Task directions: When a line below contains the word "subfigure", it counts toward the total; give that total and nothing besides.

Saved entries
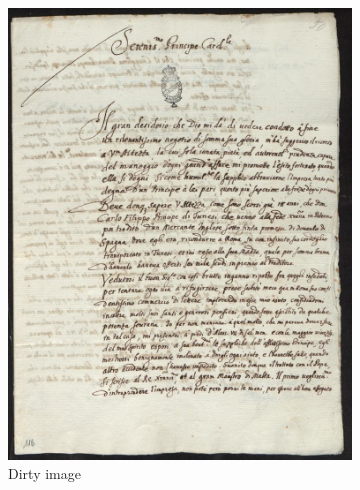 \documentclass[%
 reprint,
 amsmath,amssymb,
 aps,
]{revtex4-1}
\begin{document}
\begin{figure}%
\centering
\begin{subfigure}{.9\columnwidth}
\includegraphics[width=\columnwidth]{35}%
\caption{Dirty image}%
\label{subfiga}%
\end{subfigure}\hfill%
\begin{subfigure}{.9\columnwidth}

\end{subfigure}
\end{figure}
\end{document}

Answer to this exercise: 4